**YOUR GOAL:** In this exercise, write out the data word for word and leave every image out.

= = = = =

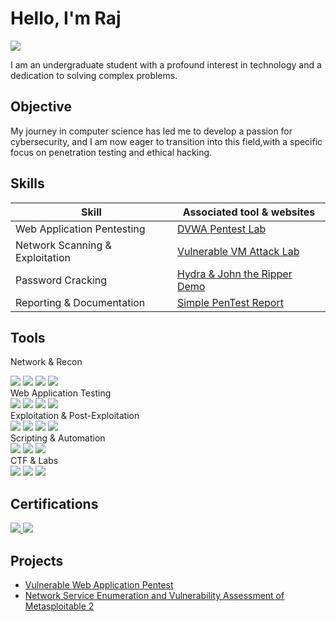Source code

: # Hello, I'm Raj
<a href="https://www.linkedin.com/in/raj-chhayani-82567035b"><img src="https://img.shields.io/badge/-LinkedIn-0072b1?&style=for-the-badge&logo=linkedin&logoColor=white" /></a>



I am an undergraduate student with a profound interest in technology and a dedication to solving complex problems.

## Objective

My journey in computer science has led me to develop a passion for cybersecurity, and I am now eager to transition into this field,with a specific focus on penetration testing and ethical hacking.

## Skills


| Skill                           | Associated tool & websites        |
| ------------------------------- | --------------------------------- |
| Web Application Pentesting      | [DVWA Pentest Lab](#)             |
| Network Scanning & Exploitation | [Vulnerable VM Attack Lab](#)     |
| Password Cracking               | [Hydra & John the Ripper Demo](#) |
| Reporting & Documentation       | [Simple PenTest Report](#)        |



## Tools
Network & Recon
<div> <img src="https://img.shields.io/badge/-Nmap-004170?&style=for-the-badge&logo=gnu-bash&logoColor=white" /> <img src="https://img.shields.io/badge/-Wireshark-1679A7?&style=for-the-badge&logo=Wireshark&logoColor=white" /> <img src="https://img.shields.io/badge/-Gobuster-FF6F00?&style=for-the-badge&logo=Linux&logoColor=white" /> <img src="https://img.shields.io/badge/-Enum4linux-555555?&style=for-the-badge&logo=Linux&logoColor=white" /> </div>
Web Application Testing
<div> <img src="https://img.shields.io/badge/-Burp_Suite-FF6633?&style=for-the-badge&logo=Burp-Suite&logoColor=white" /> <img src="https://img.shields.io/badge/-OWASP_ZAP-00549E?&style=for-the-badge&logo=OWASP&logoColor=white" /> <img src="https://img.shields.io/badge/-Nikto-8A2BE2?&style=for-the-badge&logo=Linux&logoColor=white" /> <img src="https://img.shields.io/badge/-SQLmap-2E8B57?&style=for-the-badge&logo=Python&logoColor=white" /> </div>
Exploitation & Post-Exploitation
<div> <img src="https://img.shields.io/badge/-Metasploit-000000?&style=for-the-badge&logo=Metasploit&logoColor=white" /> <img src="https://img.shields.io/badge/-Mimikatz-FF0000?&style=for-the-badge&logo=Windows&logoColor=white" /> <img src="https://img.shields.io/badge/-Netcat-013220?&style=for-the-badge&logo=Linux&logoColor=white" /> <img src="https://img.shields.io/badge/-John_the_Ripper-333333?&style=for-the-badge&logo=Linux&logoColor=white" /> </div>
Scripting & Automation
<div> <img src="https://img.shields.io/badge/-Python-3776AB?&style=for-the-badge&logo=Python&logoColor=white" /> <img src="https://img.shields.io/badge/-Bash-4EAA25?&style=for-the-badge&logo=GNU-Bash&logoColor=white" /> <img src="https://img.shields.io/badge/-PowerShell-5391FE?&style=for-the-badge&logo=PowerShell&logoColor=white" /> </div>
CTF & Labs
<div> <img src="https://img.shields.io/badge/-TryHackMe-212C42?&style=for-the-badge&logo=TryHackMe&logoColor=white" /> <img src="https://img.shields.io/badge/-HackTheBox-9FEF00?&style=for-the-badge&logo=Hack-The-Box&logoColor=black" /> <img src="https://img.shields.io/badge/-OverTheWire-FF4500?&style=for-the-badge&logo=Linux&logoColor=white" /> </div>



## Certifications

<div>

<a href="https://drive.google.com/file/d/1CkLBDffOLgmdMuAYTh76Cqb-qLeN_BHr/view?usp=drive_link" target="_blank">
  <img src="https://img.shields.io/badge/-Ethical Hacking and Penetration Testing – Virtual Internship-000000?&style=for-the-badge&logo=Hack-The-Box&logoColor=white" />
</a>

<a href="https://drive.google.com/file/d/1CmDfh5Pt-zoSnfK7OoRpy3Q8ZvnZRO6h/view?usp=drive_link" target="_blank">
  <img src="https://img.shields.io/badge/-Deloitte Cyber Academy Certification-0A66C2?&style=for-the-badge&logo=Dell&logoColor=white" />
</a>



</div>

## Projects
- <a href=https://github.com/Rajchhayani/Vulnerable-Web-Application-Pentest>Vulnerable Web Application Pentest</a>
- <a href=https://github.com/Rajchhayani/Network-Service-Enumeration-and-Vulnerability-Assessment-of-Metasploitable-2/edit/main/README.md>Network Service Enumeration and Vulnerability Assessment of Metasploitable 2

</a>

= = = = =

**EXPECTED ANSWER:**
Source code

: # Hello, I'm Raj
<a href="https://www.linkedin.com/in/raj-chhayani-82567035b"><img src="https://img.shields.io/badge/-LinkedIn-0072b1?&style=for-the-badge&logo=linkedin&logoColor=white" /></a>



I am an undergraduate student with a profound interest in technology and a dedication to solving complex problems.

## Objective

My journey in computer science has led me to develop a passion for cybersecurity, and I am now eager to transition into this field,with a specific focus on penetration testing and ethical hacking.

## Skills


| Skill                           | Associated tool & websites        |
| ------------------------------- | --------------------------------- |
| Web Application Pentesting      | [DVWA Pentest Lab](#)             |
| Network Scanning & Exploitation | [Vulnerable VM Attack Lab](#)     |
| Password Cracking               | [Hydra & John the Ripper Demo](#) |
| Reporting & Documentation       | [Simple PenTest Report](#)        |



## Tools
Network & Recon
<div> <img src="https://img.shields.io/badge/-Nmap-004170?&style=for-the-badge&logo=gnu-bash&logoColor=white" /> <img src="https://img.shields.io/badge/-Wireshark-1679A7?&style=for-the-badge&logo=Wireshark&logoColor=white" /> <img src="https://img.shields.io/badge/-Gobuster-FF6F00?&style=for-the-badge&logo=Linux&logoColor=white" /> <img src="https://img.shields.io/badge/-Enum4linux-555555?&style=for-the-badge&logo=Linux&logoColor=white" /> </div>
Web Application Testing
<div> <img src="https://img.shields.io/badge/-Burp_Suite-FF6633?&style=for-the-badge&logo=Burp-Suite&logoColor=white" /> <img src="https://img.shields.io/badge/-OWASP_ZAP-00549E?&style=for-the-badge&logo=OWASP&logoColor=white" /> <img src="https://img.shields.io/badge/-Nikto-8A2BE2?&style=for-the-badge&logo=Linux&logoColor=white" /> <img src="https://img.shields.io/badge/-SQLmap-2E8B57?&style=for-the-badge&logo=Python&logoColor=white" /> </div>
Exploitation & Post-Exploitation
<div> <img src="https://img.shields.io/badge/-Metasploit-000000?&style=for-the-badge&logo=Metasploit&logoColor=white" /> <img src="https://img.shields.io/badge/-Mimikatz-FF0000?&style=for-the-badge&logo=Windows&logoColor=white" /> <img src="https://img.shields.io/badge/-Netcat-013220?&style=for-the-badge&logo=Linux&logoColor=white" /> <img src="https://img.shields.io/badge/-John_the_Ripper-333333?&style=for-the-badge&logo=Linux&logoColor=white" /> </div>
Scripting & Automation
<div> <img src="https://img.shields.io/badge/-Python-3776AB?&style=for-the-badge&logo=Python&logoColor=white" /> <img src="https://img.shields.io/badge/-Bash-4EAA25?&style=for-the-badge&logo=GNU-Bash&logoColor=white" /> <img src="https://img.shields.io/badge/-PowerShell-5391FE?&style=for-the-badge&logo=PowerShell&logoColor=white" /> </div>
CTF & Labs
<div> <img src="https://img.shields.io/badge/-TryHackMe-212C42?&style=for-the-badge&logo=TryHackMe&logoColor=white" /> <img src="https://img.shields.io/badge/-HackTheBox-9FEF00?&style=for-the-badge&logo=Hack-The-Box&logoColor=black" /> <img src="https://img.shields.io/badge/-OverTheWire-FF4500?&style=for-the-badge&logo=Linux&logoColor=white" /> </div>



## Certifications

<div>

<a href="https://drive.google.com/file/d/1CkLBDffOLgmdMuAYTh76Cqb-qLeN_BHr/view?usp=drive_link" target="_blank">
  <img src="https://img.shields.io/badge/-Ethical Hacking and Penetration Testing – Virtual Internship-000000?&style=for-the-badge&logo=Hack-The-Box&logoColor=white" />
</a>

<a href="https://drive.google.com/file/d/1CmDfh5Pt-zoSnfK7OoRpy3Q8ZvnZRO6h/view?usp=drive_link" target="_blank">
  <img src="https://img.shields.io/badge/-Deloitte Cyber Academy Certification-0A66C2?&style=for-the-badge&logo=Dell&logoColor=white" />
</a>



</div>

## Projects
- <a href=https://github.com/Rajchhayani/Vulnerable-Web-Application-Pentest>Vulnerable Web Application Pentest</a>
- <a href=https://github.com/Rajchhayani/Network-Service-Enumeration-and-Vulnerability-Assessment-of-Metasploitable-2/edit/main/README.md>Network Service Enumeration and Vulnerability Assessment of Metasploitable 2

</a>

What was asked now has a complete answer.